If I understand you correctly, you contend that since there aren't any bad reflections in a small mastering {deadened} room, one can't rely on the sound being monitored?
Quote:
I'm not sure what your day job is, but mine's been mastering records for over a decade.
Please, spare me. Let's not go there.
Quote:
I've worked in rooms good and bad. Your example describes a place where I simply wouldn't work, and would consider the work product questionable.

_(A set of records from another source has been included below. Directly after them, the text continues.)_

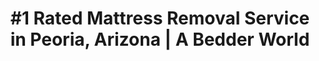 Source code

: ---
layout: location.njk
title: "#1 Rated Mattress Removal Service in Peoria, Arizona | A Bedder World"
description: "Professional mattress removal and disposal service in Peoria, Arizona. Lake Community eco-friendly disposal, next-day pickup, and competitive pricing. Call 720-263-6094 today!"
permalink: /mattress-removal/arizona/phoenix/peoria/
city: Peoria
state: Arizona
stateSlug: arizona
parentMetro: Phoenix
coordinates: 
  lat: 33.5806
  lng: -112.2374
pricing:
  startingPrice: 125
  single: 125
  queen: 125
  king: 135
  boxSpring: 30

neighborhoods: [
  {
    "name": "Lake Pleasant Area",
    "zipCodes": [
      "85383"
    ]
  },
  {
    "name": "Desert Harbor",
    "zipCodes": [
      "85383"
    ]
  },
  {
    "name": "Ventana Lakes",
    "zipCodes": [
      "85383"
    ]
  },
  {
    "name": "Vistancia",
    "zipCodes": [
      "85383"
    ]
  },
  {
    "name": "Westwing Mountain",
    "zipCodes": [
      "85383"
    ]
  },
  {
    "name": "Peoria Sports Complex Area",
    "zipCodes": [
      "85345"
    ]
  },
  {
    "name": "Downtown Peoria",
    "zipCodes": [
      "85345"
    ]
  },
  {
    "name": "Sunrise Mountain",
    "zipCodes": [
      "85345"
    ]
  },
  {
    "name": "Cotton Boll",
    "zipCodes": [
      "85345"
    ]
  },
  {
    "name": "Country Meadows",
    "zipCodes": [
      "85345"
    ]
  },
  {
    "name": "Coyote Hills",
    "zipCodes": [
      "85383"
    ]
  },
  {
    "name": "Frontier",
    "zipCodes": [
      "85345"
    ]
  },
  {
    "name": "Oakwood",
    "zipCodes": [
      "85383"
    ]
  },
  {
    "name": "Sunset Heights",
    "zipCodes": [
      "85345"
    ]
  },
  {
    "name": "Sun Valley",
    "zipCodes": [
      "85383"
    ]
  }
]
zipCodes: [
  "85345",
  "85383", 
  "85382",
  "85387"
]
recyclingPartners: [
  "City of Peoria Environmental Services",
  "Republic Services Northwest Valley",
  "Waste Management Peoria",
  "Lake Pleasant Waste Solutions"
]
localRegulations: "Peoria provides comprehensive waste management services including by-appointment bulk trash collection (changed from pre-set dates in February 2023). The city is recognized as No. 2 in Arizona for recycling excellence and coordinates enhanced waste services during Spring Training season at Peoria Sports Complex."
nearbyCities: [
  {
    "name": "Phoenix",
    "slug": "phoenix",
    "distance": 25,
    "isSuburb": false
  },
  {
    "name": "Glendale",
    "slug": "glendale",
    "distance": 8,
    "isSuburb": true
  },
  {
    "name": "Surprise",
    "slug": "surprise",
    "distance": 10,
    "isSuburb": true
  },
  {
    "name": "Sun City",
    "slug": "sun-city",
    "distance": 12,
    "isSuburb": false
  },
  {
    "name": "Lake Pleasant",
    "slug": "lake-pleasant",
    "distance": 8,
    "isSuburb": false
  },
  {
    "name": "Wickenburg",
    "slug": "wickenburg",
    "distance": 35,
    "isSuburb": false
  }
]

pageContent:
  heroDescription: "#1 rated mattress removal service in Peoria, Arizona. Professional pickup  We handle everything from Lake Pleasant waterfront homes to Vistancia master-planned communities and Spring Training facilities. Serving 15+ neighborhoods throughout Arizona's Lake Community with full municipal compliance."
  aboutService: "Peoria's specialized mattress removal and environmental disposal experts, serving Arizona's premier Lake Community and outdoor recreation destination with unmatched water lifestyle expertise and environmental commitment. From the stunning Lake Pleasant waterfront properties and Desert Harbor's 46-acre lake community to active adult neighborhoods like Ventana Lakes and family-friendly developments near Peoria Sports Complex, we deliver professional mattress collection across 15+ diverse neighborhoods throughout Peoria's scenic 191,000+ residents, maintaining strict compliance with city waste management regulations and lake conservation standards. Our Peoria team understands the distinctive character of Arizona's Lake Community - from coordinating with waterfront property owners, boating enthusiasts, and Spring Training visitors to navigating the sophisticated expectations of active adult communities, outdoor recreation families, and the lake lovers who make Peoria the Valley's premier water lifestyle destination. Through partnerships with City of Peoria Environmental Services and Lake Pleasant conservation programs, we guarantee responsible processing that meets all municipal standards while supporting Peoria's commitment to environmental excellence and maintaining the city's reputation as Arizona's second-best recycling community and premier outdoor recreation hub."
  serviceAreasIntro: "We provide comprehensive mattress pickup services throughout the greater Peoria area, covering all major neighborhoods from the lakefront communities to the Spring Training district:"
  regulationsCompliance: "Our service ensures full compliance with Peoria's by-appointment bulk collection system and advanced environmental standards, providing proper documentation for your records and handling all required disposal preparation steps for both waterfront and residential properties."
  environmentalImpact: "Each Peoria mattress collection supports Arizona's Lake Community's commitment to environmental sustainability and water conservation excellence. Working alongside City of Peoria Environmental Services and certified recycling partners, we've successfully diverted substantial volumes of mattress materials away from Arizona landfills. Recovered components include steel spring systems, foam materials, cotton fabric layers, and hardwood frame structures - materials processed responsibly to minimize ecological impact while supporting Peoria's leadership role in lake conservation and environmental stewardship that protects both the Sonoran Desert ecosystem and precious water resources that make the community Arizona's premier outdoor recreation destination."
  howItWorksScheduling: "Next-day slots available throughout Peoria and surrounding Northwest Valley communities. We'll confirm via text message and coordinate any special access requirements for waterfront properties, gated lake communities, or Spring Training event schedules."
  howItWorksService: "Our fully licensed and insured Peoria crew handles complete mattress extraction from any location on your property, manages all city compliance requirements, and expertly navigates the unique characteristics of Arizona's Lake Community including waterfront access, boat storage considerations, and outdoor recreation equipment logistics."
  howItWorksDisposal: "Your mattress is processed through City of Peoria Environmental Services, specialized lake conservation facilities, or certified recycling partners for responsible material recovery and environmental protection."
  sidebarStats:
    mattressesRemoved: "4,836"

reviews:
  count: 267
  featured: [
  {
    "text": "We have a vacation home near Lake Pleasant and love spending weekends boating and fishing. When we needed mattress removal for our guest room, A Bedder World understood our seasonal schedule perfectly and worked around our lake activities. They really get the Lake Pleasant lifestyle - professional service for water lovers!",
    "author": "Tom and Betty S.",
    "neighborhood": "Lake Pleasant Area"
  },
  {
    "text": "Living in Ventana Lakes as active adults, we needed mattress pickup that understood our 55+ community protocols and timing around our golf and boating schedules. A Bedder World's team was respectful, professional, and coordinated seamlessly with our community management. Perfect for active adult living!",
    "author": "Richard M.",
    "neighborhood": "Ventana Lakes"
  },
  {
    "text": "Our family loves Peoria's outdoor recreation opportunities - we're always at the lake or hiking trails. When we upgraded our kids' bedroom furniture, A Bedder World scheduled around our Spring Training game tickets and lake camping trip. They totally understand what makes Peoria families tick!",
    "author": "Jessica and Ryan T.",
    "neighborhood": "Desert Harbor"
  }
]
faqs: [
  {
    "question": "Do you serve Lake Pleasant waterfront properties and vacation homes?",
    "answer": "Absolutely! We specialize in serving Lake Pleasant's waterfront properties, vacation homes, and recreational residences. Our team understands seasonal scheduling, boat storage coordination, and the unique access requirements of lakefront living in Arizona's premier water recreation destination."
  },
  {
    "question": "Can you coordinate around Peoria's Spring Training season and sports events?",
    "answer": "Yes! Peoria is home to the San Diego Padres and Seattle Mariners Spring Training facilities. We coordinate our services around baseball season, sports events, and the increased visitor activity that makes Peoria a destination during Spring Training months."
  },
  {
    "question": "How do you serve Peoria's active adult communities like Ventana Lakes?",
    "answer": "We have extensive experience serving Peoria's many active adult communities and understand their specific scheduling needs, community protocols, and the lifestyle preferences of residents who chose Peoria for its outdoor recreation and lake access opportunities."
  },
  {
    "question": "Do you handle mattress removal from RV sites and camping areas near Lake Pleasant?",
    "answer": "Definitely! Lake Pleasant Regional Park has over 150 campsites and we understand the unique needs of RV owners, seasonal campers, and recreational vehicle storage. We coordinate with park management and camping schedules for convenient service."
  },
  {
    "question": "What's included in your Peoria mattress removal service?",
    "answer": "Complete removal from any location in Peoria including Lake Pleasant areas, Desert Harbor, Vistancia, or any of our 15+ neighborhoods served, loading, transportation, and environmentally responsible disposal. We handle everything including city compliance requirements and coordinate with waterfront property access and community protocols."
  },
  {
    "question": "Can you work around boating schedules and water recreation activities?",
    "answer": "Absolutely! Peoria residents are passionate about Lake Pleasant's water activities including boating, fishing, water skiing, and camping. We offer flexible scheduling including early morning and evening slots to work around lake activities, boat launches, and weekend water recreation plans."
  },
  {
    "question": "How do you serve both permanent residents and seasonal Lake Pleasant visitors?",
    "answer": "Peoria attracts both year-round residents and seasonal visitors drawn to Lake Pleasant's recreation opportunities. We adjust our service approach based on occupancy patterns, seasonal schedules, and whether customers are permanent residents or seasonal lake enthusiasts with vacation properties."
  },
  {
    "question": "What makes your Peoria service different from standard waste removal companies?",
    "answer": "We're specifically trained in Lake Community logistics, waterfront property access, outdoor recreation scheduling, and Spring Training coordination. Our team understands the sophisticated needs of Arizona's premier water lifestyle destination and delivers the environmental excellence that Peoria's conservation-minded, recreation-focused community demands from service providers."
  }
]
---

I actually know a small room in the building I am and the gentleman who runs it works with Genelec 8040As to make music demos. I could ask him to let me use his system and I would not mind mastering a mix of yours {or one of your client's}. Then you can post your mastered version and we could compare results and see if I came close to your product. Would you like to do that? Many members who read me know I don't just talk about a subject, I demonstrate it. I hope that's OK with you too.
Quote:
As to genies, they're great little mix kickers, and our composer at SI loved them. But if you think they're apropos for mastering you're unique... they make some models that are, usable, but they're pretty rare in our application for a reason. Their strengths are ideal for mixing, mastering not so much.
The lower end is the main problem {48Hz and below} but, one can get the bass correct if it's done at low level. Is this something anyone can do? Anyone with over 10 years of mixing experience might.
Quote:
You're offering bad advice. No, terrible advice. Really. I don't think you'll find many professional mastering engineers who would agree with you.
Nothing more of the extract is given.